Veterans memorials
 
 
 

Michael Carlo, FDNY
5/20/1967 - 9/11/2001

Michael Carlo

Tour of Honor rider and organizer of America’s Ultimate Long Distance Rider (AULDR) Rob Carlo speaks fondly of his brother, sharing a bond that was admired by many because they weren't just brothers, but best friends, as well. 

Michael was the adventurer, the free spirit, the risk taker between the two and Rob looked up to his younger brother in many ways. Before they were 27 years old, they were co-homeowners, landlords, business partners, sailors and firemen in the elite 12,000-member New York City Fire Department.

Rob was actually the first in the family to become a firefighter, having been mentored by firemen at a young age. Back in the mid-1990s, getting into the FDNY was extremely competitive with often 40,000 people a year applying for just 5-6,000 positions. If one didn't score 100% on both the written and physical tests held every four years, they needed to be close to it. Success was usually only met after several tries. Rob and Michael were no exceptions, but perseverance paid off for both of them.

Besides being an avid sailor, Michael had a need for speed on a Kawasaki sport bike, and Rob would follow later after 9/11, purchasing a Harley Davidson Firefighter’s Edition in 2002 which he still owns to this day. In the late 1990s, the two of them started a successful roofing business and when they weren’t working in the firehouse, they were on the job with Michael handling employees, and Rob handling sales and paperwork. It was Michael who had to convince Rob to take time off for some relaxation. On September 12, 2001, they were to fly to the British Virgin Islands where they’d spend time on the sand and finally earn their Sailing Captain’s License.

On the morning of September 11, they were both finishing up their shifts in their respective firehouses, Rob in Ladder Company 23 and Michael in Engine Company 230 when the first plane hit the North Tower of the World Trade Center. Michael had gone to the roof of his firehouse where he and other firehouse staff could see smoke and fire pouring out of the WTC and he called Rob to tell him what he was seeing. When the second plane hit the South Tower, Michael got called into action and Rob ended the conversation with, “be careful, maybe we’ll see each other there.”

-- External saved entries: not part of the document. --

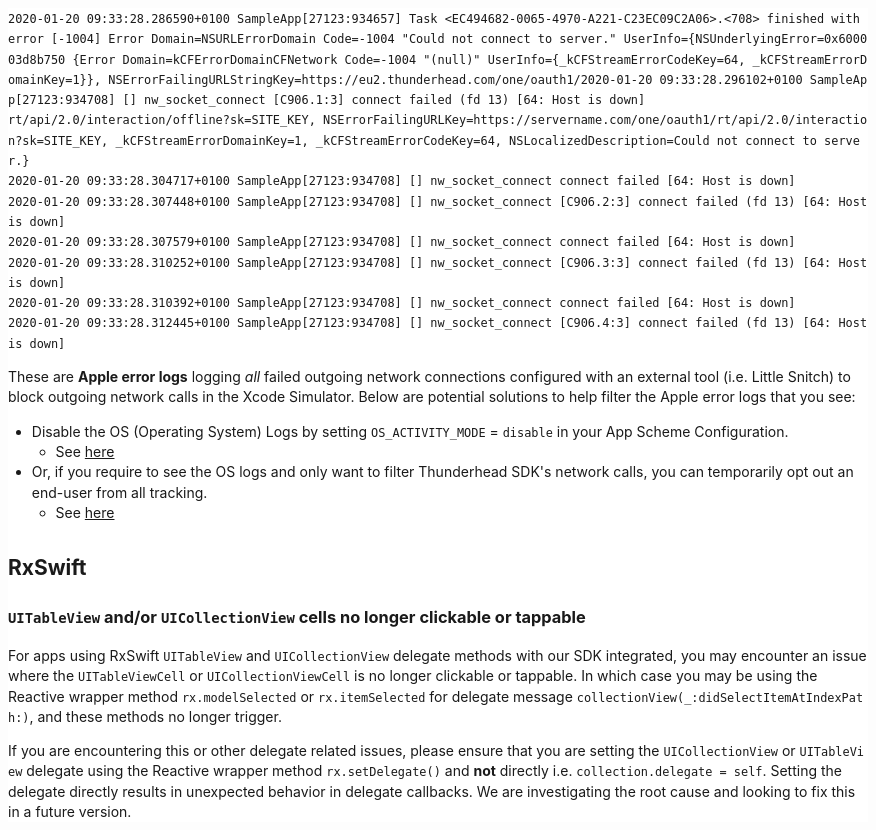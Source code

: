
 ```
2020-01-20 09:33:28.286590+0100 SampleApp[27123:934657] Task <EC494682-0065-4970-A221-C23EC09C2A06>.<708> finished with error [-1004] Error Domain=NSURLErrorDomain Code=-1004 "Could not connect to server." UserInfo={NSUnderlyingError=0x600003d8b750 {Error Domain=kCFErrorDomainCFNetwork Code=-1004 "(null)" UserInfo={_kCFStreamErrorCodeKey=64, _kCFStreamErrorDomainKey=1}}, NSErrorFailingURLStringKey=https://eu2.thunderhead.com/one/oauth1/2020-01-20 09:33:28.296102+0100 SampleApp[27123:934708] [] nw_socket_connect [C906.1:3] connect failed (fd 13) [64: Host is down]
rt/api/2.0/interaction/offline?sk=SITE_KEY, NSErrorFailingURLKey=https://servername.com/one/oauth1/rt/api/2.0/interaction?sk=SITE_KEY, _kCFStreamErrorDomainKey=1, _kCFStreamErrorCodeKey=64, NSLocalizedDescription=Could not connect to server.}
2020-01-20 09:33:28.304717+0100 SampleApp[27123:934708] [] nw_socket_connect connect failed [64: Host is down]
2020-01-20 09:33:28.307448+0100 SampleApp[27123:934708] [] nw_socket_connect [C906.2:3] connect failed (fd 13) [64: Host is down]
2020-01-20 09:33:28.307579+0100 SampleApp[27123:934708] [] nw_socket_connect connect failed [64: Host is down]
2020-01-20 09:33:28.310252+0100 SampleApp[27123:934708] [] nw_socket_connect [C906.3:3] connect failed (fd 13) [64: Host is down]
2020-01-20 09:33:28.310392+0100 SampleApp[27123:934708] [] nw_socket_connect connect failed [64: Host is down]
2020-01-20 09:33:28.312445+0100 SampleApp[27123:934708] [] nw_socket_connect [C906.4:3] connect failed (fd 13) [64: Host is down]
```

These are **Apple error logs** logging *all* failed outgoing network connections configured with an external tool (i.e. Little Snitch) to block outgoing network calls in the Xcode Simulator. Below are potential solutions to help filter the Apple error logs that you see: 
- Disable the OS (Operating System) Logs by setting `OS_ACTIVITY_MODE` = `disable` in your App Scheme Configuration. 
    - See [here](https://stackoverflow.com/questions/37800790/hide-strange-unwanted-xcode-logs)
- Or, if you require to see the OS logs and only want to filter Thunderhead SDK's network calls, you can temporarily opt out an end-user from all tracking.  
  - See [here](docs/additional-features-guide.md#opt-an-end-user-outin-of-all-tracking)

## RxSwift 

### `UITableView` and/or `UICollectionView` cells no longer clickable or tappable

For apps using RxSwift `UITableView` and `UICollectionView` delegate methods with our SDK integrated, you may encounter an issue where the `UITableViewCell` or `UICollectionViewCell` is no longer clickable or tappable.  In which case you may be using the Reactive wrapper method `rx.modelSelected` or `rx.itemSelected` for delegate message `collectionView(_:didSelectItemAtIndexPath:)`, and these methods no longer trigger.

If you are encountering this or other delegate related issues, please ensure that you are setting the `UICollectionView` or `UITableView` delegate using the Reactive wrapper method `rx.setDelegate()` and **not** directly i.e. `collection.delegate = self`.  Setting the delegate directly results in unexpected behavior in delegate callbacks.  We are investigating the root cause and looking to fix this in a future version.  
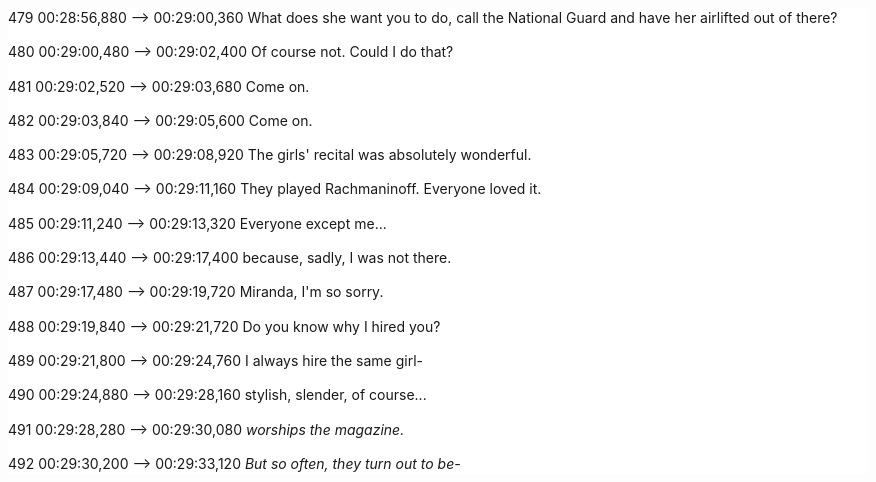 479
00:28:56,880 --> 00:29:00,360
What does she want you to do, call the National
Guard and have her airlifted out of there?

480
00:29:00,480 --> 00:29:02,400
Of course not. Could I do that?

481
00:29:02,520 --> 00:29:03,680
Come on.

482
00:29:03,840 --> 00:29:05,600
Come on.

483
00:29:05,720 --> 00:29:08,920
The girls' recital
was absolutely wonderful.

484
00:29:09,040 --> 00:29:11,160
They played Rachmaninoff.
Everyone loved it.

485
00:29:11,240 --> 00:29:13,320
Everyone except me...

486
00:29:13,440 --> 00:29:17,400
because, sadly, I was not there.

487
00:29:17,480 --> 00:29:19,720
Miranda, I'm so sorry.

488
00:29:19,840 --> 00:29:21,720
Do you know why I hired you?

489
00:29:21,800 --> 00:29:24,760
I always hire the same girl-

490
00:29:24,880 --> 00:29:28,160
stylish, slender, of course...

491
00:29:28,280 --> 00:29:30,080
<i>worships the magazine.</i>

492
00:29:30,200 --> 00:29:33,120
<i>But so often, they turn out to be-</i>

Rob was then called to the Times Square Firehouse, where he watched in horror the collapse of the South Tower on a computer screen, knowing his brother was in the lobby performing triage as survivors were brought down the stairs.

At 11PM that night, Rob went to Ground Zero and for seven months was allowed full access to the site, participating in recovery operations and hoping to find something — anything — that belonged to his brother. In spite of DNA tests on over 10,000 human remains, some as small as a quarter, none were attributed to Michael or his fellow crewmembers.

On what would have been Michael’s 35th birthday, against protocol, Rob brought flowers and a photo of smiling Michael in his turnout gear, and duct-taped them to a beam below ground level. The beam soon became a shrine of sorts and more mementoes were added, and it eventually became the centerpoint of the 9/11 Museum in New York.

September is always tough on Rob when he’s called to attend so many remembrances. He’s yet to visit the beam with his brother’s picture in person, he's still not ready after 19 years. One thing he’s found helpful to cope, is riding his beach cruiser bicycle for charity, and on his birthday every August, he rides it on the Long Beach Boardwalk for 24 hours straight, last year raising over $25,000 for New Ground, a charity that helps homeless veterans.

To commemorate the 20th Anniversary of the 9/11 heroes, a Michael Carlo Award will be given to the Tour of Honor motorcycle rider who visits the most 9/11 Memorials during the year. Rob and the rest of the Carlo family are grateful for the thoughts and and prayers and remembering Michael for the fine hero he was.

Found on a Post-It over Michael’s desk, a quote from Mark Twain: "Twenty years from now, you will be more disappointed by the things you didn't do than by the ones that you did. So throw off the bowlines. Sail away from the safe harbor. Catch the trade winds in your sails. Explore. Dream. Discover.” Never forget.